Me esperaba una versión exsoviética de Shaolin Soccer (tronchante comedia balonpédica protagonizada por Stephen Chow), Los dioses deben estar locos (inesperado taquillazo sudafricano de los primeros ochenta), o Densha Otoko (dramedia japonesa sobre un otaku enamorado), pero Servidor del pueblo no es equiparable a esas pequeñas joyas del audiovisual. La serie de Zelenski, me temo, es reseñable por ser el fata morgana de un lugar que ya no existe. La primera escena se rodó en el mismo sitio donde el cómico Santi Alverú descubría en directo que sus vacaciones se acababan por el estallido de una guerra; esa Plaza de la Independencia en Kiev donde el himno nacional anunciaba que el infierno abría sus puertas. La cabecera de la serie nos trae a un futuro presidente recorriendo en bicicleta calles que ya no existen, para acabar en un edificio desde el que ya no puede gobernar por tener que huir de la locura de Putin.

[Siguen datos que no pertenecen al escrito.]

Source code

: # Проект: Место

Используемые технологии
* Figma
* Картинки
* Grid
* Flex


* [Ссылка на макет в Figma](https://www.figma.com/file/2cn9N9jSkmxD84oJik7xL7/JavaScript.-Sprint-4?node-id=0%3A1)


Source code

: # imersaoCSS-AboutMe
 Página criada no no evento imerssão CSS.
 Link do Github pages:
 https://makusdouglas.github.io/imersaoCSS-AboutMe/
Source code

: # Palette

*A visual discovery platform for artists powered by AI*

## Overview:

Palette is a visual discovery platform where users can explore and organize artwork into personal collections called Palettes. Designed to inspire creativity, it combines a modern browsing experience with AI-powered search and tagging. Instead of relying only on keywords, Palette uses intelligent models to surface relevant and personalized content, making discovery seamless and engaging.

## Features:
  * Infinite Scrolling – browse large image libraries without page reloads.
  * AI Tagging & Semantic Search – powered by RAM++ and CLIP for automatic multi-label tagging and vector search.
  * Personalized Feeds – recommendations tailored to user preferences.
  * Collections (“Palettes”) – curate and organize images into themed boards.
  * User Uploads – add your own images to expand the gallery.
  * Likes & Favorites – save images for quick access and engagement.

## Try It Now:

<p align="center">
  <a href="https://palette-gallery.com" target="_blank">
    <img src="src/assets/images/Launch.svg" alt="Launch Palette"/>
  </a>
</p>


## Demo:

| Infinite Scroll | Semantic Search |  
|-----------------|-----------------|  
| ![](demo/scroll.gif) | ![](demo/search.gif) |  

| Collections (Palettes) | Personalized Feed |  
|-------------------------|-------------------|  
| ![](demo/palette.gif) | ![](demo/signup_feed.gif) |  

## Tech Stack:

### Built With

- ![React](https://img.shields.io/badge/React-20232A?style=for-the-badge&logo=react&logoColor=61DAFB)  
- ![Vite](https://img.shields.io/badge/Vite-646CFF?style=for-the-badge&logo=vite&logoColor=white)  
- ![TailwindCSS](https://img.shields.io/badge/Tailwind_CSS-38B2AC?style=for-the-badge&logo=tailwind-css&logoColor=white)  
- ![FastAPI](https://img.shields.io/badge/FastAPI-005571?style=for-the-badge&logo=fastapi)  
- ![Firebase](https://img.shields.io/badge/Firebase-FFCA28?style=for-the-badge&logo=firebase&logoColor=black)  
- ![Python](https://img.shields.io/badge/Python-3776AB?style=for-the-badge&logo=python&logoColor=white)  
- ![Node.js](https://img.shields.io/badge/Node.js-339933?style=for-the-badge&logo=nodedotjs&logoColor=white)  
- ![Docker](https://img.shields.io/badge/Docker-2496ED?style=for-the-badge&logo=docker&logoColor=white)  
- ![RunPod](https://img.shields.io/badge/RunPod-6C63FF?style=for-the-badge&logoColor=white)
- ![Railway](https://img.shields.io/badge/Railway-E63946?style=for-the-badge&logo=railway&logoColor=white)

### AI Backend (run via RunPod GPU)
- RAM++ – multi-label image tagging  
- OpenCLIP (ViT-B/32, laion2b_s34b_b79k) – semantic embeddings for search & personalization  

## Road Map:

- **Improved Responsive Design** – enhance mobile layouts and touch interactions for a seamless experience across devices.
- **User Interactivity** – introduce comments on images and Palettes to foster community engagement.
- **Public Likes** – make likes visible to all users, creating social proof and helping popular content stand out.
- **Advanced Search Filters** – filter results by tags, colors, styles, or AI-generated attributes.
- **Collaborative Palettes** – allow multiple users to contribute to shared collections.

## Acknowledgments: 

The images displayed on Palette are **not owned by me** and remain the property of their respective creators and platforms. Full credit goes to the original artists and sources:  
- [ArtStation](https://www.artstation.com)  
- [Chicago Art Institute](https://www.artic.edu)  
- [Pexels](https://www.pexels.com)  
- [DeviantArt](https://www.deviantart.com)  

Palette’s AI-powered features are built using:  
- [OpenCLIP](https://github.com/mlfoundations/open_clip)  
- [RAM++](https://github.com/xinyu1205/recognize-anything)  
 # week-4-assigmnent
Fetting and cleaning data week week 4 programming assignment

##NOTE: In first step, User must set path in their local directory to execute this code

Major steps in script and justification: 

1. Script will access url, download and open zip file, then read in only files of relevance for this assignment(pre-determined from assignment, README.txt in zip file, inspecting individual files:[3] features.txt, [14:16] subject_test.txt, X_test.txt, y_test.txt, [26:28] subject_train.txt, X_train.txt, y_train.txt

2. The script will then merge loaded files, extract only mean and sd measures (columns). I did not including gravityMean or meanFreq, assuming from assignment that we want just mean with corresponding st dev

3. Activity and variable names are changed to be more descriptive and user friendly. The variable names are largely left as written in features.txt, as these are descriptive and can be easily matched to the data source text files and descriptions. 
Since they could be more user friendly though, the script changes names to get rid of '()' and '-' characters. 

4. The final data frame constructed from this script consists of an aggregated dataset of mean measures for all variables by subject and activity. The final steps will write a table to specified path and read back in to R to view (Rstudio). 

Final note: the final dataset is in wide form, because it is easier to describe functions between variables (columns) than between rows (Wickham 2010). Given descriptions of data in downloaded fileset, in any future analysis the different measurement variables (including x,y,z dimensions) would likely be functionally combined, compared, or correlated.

Me es imposible no preguntarme si los actores, los extras, los técnicos… recuerdan la serie como unas vacaciones en la memoria de un mundo extinto. Ver Servidor del pueblo en 2022 no es ver una comedia… haré mías las palabras de Máximo Gorki al hablar de la exhibición de los Lumière: “La noche pasada estuve en el Reino de las Sombras”. No es lo que esperas de una comedia; es más como ver un museo que abre sus puertas demasiado pronto.